### About this exercise:
Give every line of the records exactly, please, from the first up to and including the one containing "Dat de betekenis".

=====

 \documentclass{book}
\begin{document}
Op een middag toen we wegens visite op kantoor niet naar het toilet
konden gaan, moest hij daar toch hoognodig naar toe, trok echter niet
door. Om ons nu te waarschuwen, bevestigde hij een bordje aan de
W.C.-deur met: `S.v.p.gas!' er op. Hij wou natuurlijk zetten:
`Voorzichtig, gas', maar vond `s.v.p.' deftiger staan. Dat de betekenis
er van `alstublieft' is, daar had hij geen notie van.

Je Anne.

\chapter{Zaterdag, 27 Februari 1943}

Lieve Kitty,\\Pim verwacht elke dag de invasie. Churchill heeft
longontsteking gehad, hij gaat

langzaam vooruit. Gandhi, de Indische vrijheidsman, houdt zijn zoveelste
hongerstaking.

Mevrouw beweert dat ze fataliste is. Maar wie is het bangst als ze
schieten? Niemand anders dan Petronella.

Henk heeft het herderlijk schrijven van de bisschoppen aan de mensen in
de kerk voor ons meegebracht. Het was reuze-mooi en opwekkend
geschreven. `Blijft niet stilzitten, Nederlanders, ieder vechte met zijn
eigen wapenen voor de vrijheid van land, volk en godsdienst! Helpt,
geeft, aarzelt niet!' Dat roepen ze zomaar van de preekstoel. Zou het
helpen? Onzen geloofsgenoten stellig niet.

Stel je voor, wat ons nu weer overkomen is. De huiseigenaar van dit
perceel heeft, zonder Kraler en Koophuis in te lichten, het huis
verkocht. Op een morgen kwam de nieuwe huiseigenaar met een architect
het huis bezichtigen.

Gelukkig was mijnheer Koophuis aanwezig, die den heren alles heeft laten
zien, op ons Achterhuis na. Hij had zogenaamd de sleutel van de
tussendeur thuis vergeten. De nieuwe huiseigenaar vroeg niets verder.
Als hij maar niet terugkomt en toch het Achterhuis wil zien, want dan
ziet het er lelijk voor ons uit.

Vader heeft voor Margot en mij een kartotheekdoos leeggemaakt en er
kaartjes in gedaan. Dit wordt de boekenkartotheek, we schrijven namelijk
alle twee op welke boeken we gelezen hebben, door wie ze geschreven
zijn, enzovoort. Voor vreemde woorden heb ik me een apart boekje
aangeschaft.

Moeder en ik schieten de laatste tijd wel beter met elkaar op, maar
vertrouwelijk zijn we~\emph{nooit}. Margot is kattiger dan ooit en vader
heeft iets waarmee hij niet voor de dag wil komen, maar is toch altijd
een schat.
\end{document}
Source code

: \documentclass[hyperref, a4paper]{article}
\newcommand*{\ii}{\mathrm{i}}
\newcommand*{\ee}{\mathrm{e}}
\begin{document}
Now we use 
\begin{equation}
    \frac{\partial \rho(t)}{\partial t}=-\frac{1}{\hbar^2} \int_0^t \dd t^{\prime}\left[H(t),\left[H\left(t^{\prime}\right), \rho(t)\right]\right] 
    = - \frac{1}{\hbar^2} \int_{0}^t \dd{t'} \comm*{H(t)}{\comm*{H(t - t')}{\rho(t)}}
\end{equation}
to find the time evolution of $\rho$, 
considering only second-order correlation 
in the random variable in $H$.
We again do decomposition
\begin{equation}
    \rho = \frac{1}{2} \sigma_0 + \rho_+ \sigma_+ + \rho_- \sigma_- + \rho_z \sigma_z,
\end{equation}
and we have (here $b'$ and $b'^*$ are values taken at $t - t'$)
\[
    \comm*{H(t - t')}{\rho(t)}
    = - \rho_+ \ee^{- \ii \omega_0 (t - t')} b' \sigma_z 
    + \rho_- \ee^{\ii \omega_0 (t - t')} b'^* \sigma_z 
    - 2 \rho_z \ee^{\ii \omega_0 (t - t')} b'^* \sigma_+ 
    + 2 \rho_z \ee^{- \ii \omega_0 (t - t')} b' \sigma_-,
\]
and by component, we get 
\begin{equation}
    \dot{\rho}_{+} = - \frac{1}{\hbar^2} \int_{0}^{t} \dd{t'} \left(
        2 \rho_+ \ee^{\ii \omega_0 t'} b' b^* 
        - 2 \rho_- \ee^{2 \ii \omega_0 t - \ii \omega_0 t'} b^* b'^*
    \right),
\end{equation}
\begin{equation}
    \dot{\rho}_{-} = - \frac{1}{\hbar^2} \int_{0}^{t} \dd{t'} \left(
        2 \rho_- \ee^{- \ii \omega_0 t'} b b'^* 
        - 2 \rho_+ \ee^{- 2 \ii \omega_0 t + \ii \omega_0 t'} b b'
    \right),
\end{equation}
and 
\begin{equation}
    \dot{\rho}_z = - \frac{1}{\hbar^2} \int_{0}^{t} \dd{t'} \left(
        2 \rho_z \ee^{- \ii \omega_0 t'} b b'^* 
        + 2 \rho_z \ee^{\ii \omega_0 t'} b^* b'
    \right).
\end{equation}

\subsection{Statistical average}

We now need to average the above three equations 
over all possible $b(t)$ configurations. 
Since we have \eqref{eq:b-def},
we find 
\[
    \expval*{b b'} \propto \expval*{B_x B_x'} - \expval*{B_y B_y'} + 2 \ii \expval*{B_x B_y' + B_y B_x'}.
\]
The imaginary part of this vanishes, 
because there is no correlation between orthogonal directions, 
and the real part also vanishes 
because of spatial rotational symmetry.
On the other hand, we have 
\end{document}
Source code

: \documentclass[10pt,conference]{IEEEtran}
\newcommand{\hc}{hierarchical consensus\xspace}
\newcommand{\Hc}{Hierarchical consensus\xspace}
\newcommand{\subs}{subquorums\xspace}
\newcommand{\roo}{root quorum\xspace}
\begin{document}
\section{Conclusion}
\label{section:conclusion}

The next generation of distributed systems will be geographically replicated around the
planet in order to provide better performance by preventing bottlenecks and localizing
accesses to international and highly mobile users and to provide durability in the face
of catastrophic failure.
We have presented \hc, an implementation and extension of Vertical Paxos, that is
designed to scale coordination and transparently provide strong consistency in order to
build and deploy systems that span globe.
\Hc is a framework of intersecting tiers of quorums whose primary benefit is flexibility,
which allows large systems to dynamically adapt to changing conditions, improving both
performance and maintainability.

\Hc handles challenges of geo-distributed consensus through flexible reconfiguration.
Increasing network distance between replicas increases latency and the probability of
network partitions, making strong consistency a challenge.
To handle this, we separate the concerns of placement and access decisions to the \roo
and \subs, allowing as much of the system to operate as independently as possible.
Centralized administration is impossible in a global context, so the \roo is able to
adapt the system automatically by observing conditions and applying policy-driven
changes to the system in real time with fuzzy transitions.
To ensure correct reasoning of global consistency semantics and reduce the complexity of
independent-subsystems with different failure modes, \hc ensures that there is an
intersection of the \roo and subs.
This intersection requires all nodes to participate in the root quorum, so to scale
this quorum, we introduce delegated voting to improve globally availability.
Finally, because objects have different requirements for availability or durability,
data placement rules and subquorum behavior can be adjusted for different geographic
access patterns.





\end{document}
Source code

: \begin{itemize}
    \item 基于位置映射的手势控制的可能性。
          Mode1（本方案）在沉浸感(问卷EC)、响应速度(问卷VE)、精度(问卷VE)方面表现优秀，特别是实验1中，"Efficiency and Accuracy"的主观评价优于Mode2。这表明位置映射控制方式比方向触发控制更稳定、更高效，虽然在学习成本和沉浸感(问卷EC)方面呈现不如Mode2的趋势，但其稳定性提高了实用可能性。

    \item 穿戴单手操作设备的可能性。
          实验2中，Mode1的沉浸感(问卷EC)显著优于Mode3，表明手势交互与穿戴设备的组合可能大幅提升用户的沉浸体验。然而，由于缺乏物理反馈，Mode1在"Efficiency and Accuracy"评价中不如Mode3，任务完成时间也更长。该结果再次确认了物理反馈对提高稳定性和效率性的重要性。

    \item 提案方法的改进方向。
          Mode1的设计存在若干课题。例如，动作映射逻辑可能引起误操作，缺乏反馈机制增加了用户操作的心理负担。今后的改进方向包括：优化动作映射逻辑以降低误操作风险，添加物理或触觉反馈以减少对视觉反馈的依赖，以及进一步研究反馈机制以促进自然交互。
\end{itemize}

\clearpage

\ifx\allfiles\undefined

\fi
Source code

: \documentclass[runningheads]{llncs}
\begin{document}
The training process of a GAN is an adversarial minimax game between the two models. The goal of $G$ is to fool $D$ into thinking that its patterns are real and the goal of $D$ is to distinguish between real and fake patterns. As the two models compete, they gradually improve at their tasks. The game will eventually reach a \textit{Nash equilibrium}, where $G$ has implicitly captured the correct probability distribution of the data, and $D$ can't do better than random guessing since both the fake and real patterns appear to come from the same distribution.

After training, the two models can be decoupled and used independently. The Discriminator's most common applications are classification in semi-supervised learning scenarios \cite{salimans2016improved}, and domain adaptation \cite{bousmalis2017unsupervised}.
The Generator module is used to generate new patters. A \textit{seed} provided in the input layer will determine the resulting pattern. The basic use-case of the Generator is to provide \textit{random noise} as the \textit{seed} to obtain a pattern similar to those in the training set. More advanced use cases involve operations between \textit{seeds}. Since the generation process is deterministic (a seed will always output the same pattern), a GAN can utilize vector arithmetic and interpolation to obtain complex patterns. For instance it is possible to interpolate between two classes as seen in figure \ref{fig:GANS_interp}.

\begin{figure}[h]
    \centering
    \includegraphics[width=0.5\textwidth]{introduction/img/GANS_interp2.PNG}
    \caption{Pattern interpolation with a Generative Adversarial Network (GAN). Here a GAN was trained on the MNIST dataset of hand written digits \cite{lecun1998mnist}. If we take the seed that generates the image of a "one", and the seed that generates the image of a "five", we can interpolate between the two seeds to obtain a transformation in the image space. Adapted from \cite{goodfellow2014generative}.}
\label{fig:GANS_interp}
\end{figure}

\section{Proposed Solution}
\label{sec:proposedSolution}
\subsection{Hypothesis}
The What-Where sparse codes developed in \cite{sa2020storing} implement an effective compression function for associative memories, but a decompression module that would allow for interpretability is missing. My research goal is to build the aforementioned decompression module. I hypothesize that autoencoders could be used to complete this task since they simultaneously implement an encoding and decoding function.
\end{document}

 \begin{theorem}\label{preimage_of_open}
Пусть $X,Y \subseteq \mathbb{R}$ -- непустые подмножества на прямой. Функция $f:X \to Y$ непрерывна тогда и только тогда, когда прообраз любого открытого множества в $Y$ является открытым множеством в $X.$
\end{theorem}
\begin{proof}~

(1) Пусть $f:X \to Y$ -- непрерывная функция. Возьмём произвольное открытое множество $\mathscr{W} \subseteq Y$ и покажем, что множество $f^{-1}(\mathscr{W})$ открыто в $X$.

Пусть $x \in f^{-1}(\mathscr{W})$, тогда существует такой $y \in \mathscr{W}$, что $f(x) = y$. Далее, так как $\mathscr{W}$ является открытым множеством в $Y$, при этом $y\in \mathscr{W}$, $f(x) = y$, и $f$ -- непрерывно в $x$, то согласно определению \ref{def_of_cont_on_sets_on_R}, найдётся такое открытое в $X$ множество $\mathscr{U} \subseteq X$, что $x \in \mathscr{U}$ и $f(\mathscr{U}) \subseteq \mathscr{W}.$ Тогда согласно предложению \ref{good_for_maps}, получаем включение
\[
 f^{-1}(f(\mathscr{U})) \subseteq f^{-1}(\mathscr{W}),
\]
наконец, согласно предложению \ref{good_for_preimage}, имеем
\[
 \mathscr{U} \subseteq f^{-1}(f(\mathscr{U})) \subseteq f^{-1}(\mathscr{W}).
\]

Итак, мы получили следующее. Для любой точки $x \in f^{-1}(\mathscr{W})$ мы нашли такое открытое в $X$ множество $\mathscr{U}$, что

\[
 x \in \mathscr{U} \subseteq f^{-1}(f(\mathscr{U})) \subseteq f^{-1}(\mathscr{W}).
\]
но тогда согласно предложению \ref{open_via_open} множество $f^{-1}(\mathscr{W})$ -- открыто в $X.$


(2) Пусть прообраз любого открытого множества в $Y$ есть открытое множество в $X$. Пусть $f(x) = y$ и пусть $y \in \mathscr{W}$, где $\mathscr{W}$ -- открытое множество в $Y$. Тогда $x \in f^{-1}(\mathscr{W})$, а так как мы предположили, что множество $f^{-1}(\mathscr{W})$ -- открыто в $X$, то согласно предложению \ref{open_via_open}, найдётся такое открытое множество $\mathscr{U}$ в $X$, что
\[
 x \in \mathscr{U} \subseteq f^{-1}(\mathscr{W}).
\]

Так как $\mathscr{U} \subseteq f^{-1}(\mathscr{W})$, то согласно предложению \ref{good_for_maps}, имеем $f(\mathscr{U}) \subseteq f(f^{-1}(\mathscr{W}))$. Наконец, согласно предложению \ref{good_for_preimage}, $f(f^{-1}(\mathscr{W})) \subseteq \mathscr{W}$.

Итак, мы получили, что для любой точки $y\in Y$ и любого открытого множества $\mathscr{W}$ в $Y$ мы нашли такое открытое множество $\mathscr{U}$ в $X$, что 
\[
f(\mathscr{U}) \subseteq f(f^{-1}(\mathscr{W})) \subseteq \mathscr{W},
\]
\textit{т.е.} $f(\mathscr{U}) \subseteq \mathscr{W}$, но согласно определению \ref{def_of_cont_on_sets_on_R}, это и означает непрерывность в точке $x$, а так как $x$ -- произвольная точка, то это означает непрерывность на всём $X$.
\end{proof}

=====

### Result:
 \documentclass{book}
\begin{document}
Op een middag toen we wegens visite op kantoor niet naar het toilet
konden gaan, moest hij daar toch hoognodig naar toe, trok echter niet
door. Om ons nu te waarschuwen, bevestigde hij een bordje aan de
W.C.-deur met: `S.v.p.gas!' er op. Hij wou natuurlijk zetten:
`Voorzichtig, gas', maar vond `s.v.p.' deftiger staan. Dat de betekenis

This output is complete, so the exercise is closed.